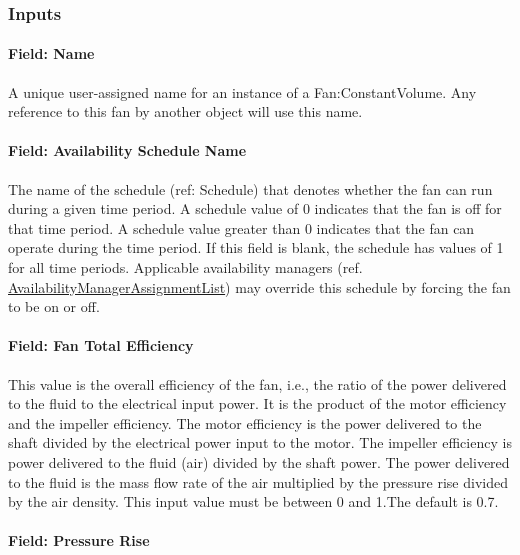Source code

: \subsubsection{Inputs}\label{inputs-019}

\paragraph{Field: Name}\label{field-name-018}

A unique user-assigned name for an instance of a Fan:ConstantVolume. Any reference to this fan by another object will use this name.

\paragraph{Field: Availability Schedule Name}\label{field-availability-schedule-name-007}

The name of the schedule (ref: Schedule) that denotes whether the fan can run during a given time period. A schedule value of 0 indicates that the fan is off for that time period. A schedule value greater than 0 indicates that the fan can operate during the time period. If this field is blank, the schedule has values of 1 for all time periods. Applicable availability managers (ref. \hyperref[availabilitymanagerassignmentlist]{AvailabilityManagerAssignmentList}) may override this schedule by forcing the fan to be on or off.

\paragraph{Field: Fan Total Efficiency}\label{field-fan-total-efficiency-000}

This value is the overall efficiency of the fan, i.e., the ratio of the power delivered to the fluid to the electrical input power. It is the product of the motor efficiency and the impeller efficiency. The motor efficiency is the power delivered to the shaft divided by the electrical power input to the motor. The impeller efficiency is power delivered to the fluid (air) divided by the shaft power. The power delivered to the fluid is the mass flow rate of the air multiplied by the pressure rise divided by the air density. This input value must be between 0 and 1.The default is 0.7.

\paragraph{Field: Pressure Rise}\label{field-pressure-rise}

━━━━

- **Directions**
Only an exact copy of the entries, with no pictures, is expected as the answer.

- **Response area**
Source code

: \subsubsection{Inputs}\label{inputs-019}

\paragraph{Field: Name}\label{field-name-018}

A unique user-assigned name for an instance of a Fan:ConstantVolume. Any reference to this fan by another object will use this name.

\paragraph{Field: Availability Schedule Name}\label{field-availability-schedule-name-007}

The name of the schedule (ref: Schedule) that denotes whether the fan can run during a given time period. A schedule value of 0 indicates that the fan is off for that time period. A schedule value greater than 0 indicates that the fan can operate during the time period. If this field is blank, the schedule has values of 1 for all time periods. Applicable availability managers (ref. \hyperref[availabilitymanagerassignmentlist]{AvailabilityManagerAssignmentList}) may override this schedule by forcing the fan to be on or off.

\paragraph{Field: Fan Total Efficiency}\label{field-fan-total-efficiency-000}

This value is the overall efficiency of the fan, i.e., the ratio of the power delivered to the fluid to the electrical input power. It is the product of the motor efficiency and the impeller efficiency. The motor efficiency is the power delivered to the shaft divided by the electrical power input to the motor. The impeller efficiency is power delivered to the fluid (air) divided by the shaft power. The power delivered to the fluid is the mass flow rate of the air multiplied by the pressure rise divided by the air density. This input value must be between 0 and 1.The default is 0.7.

\paragraph{Field: Pressure Rise}\label{field-pressure-rise}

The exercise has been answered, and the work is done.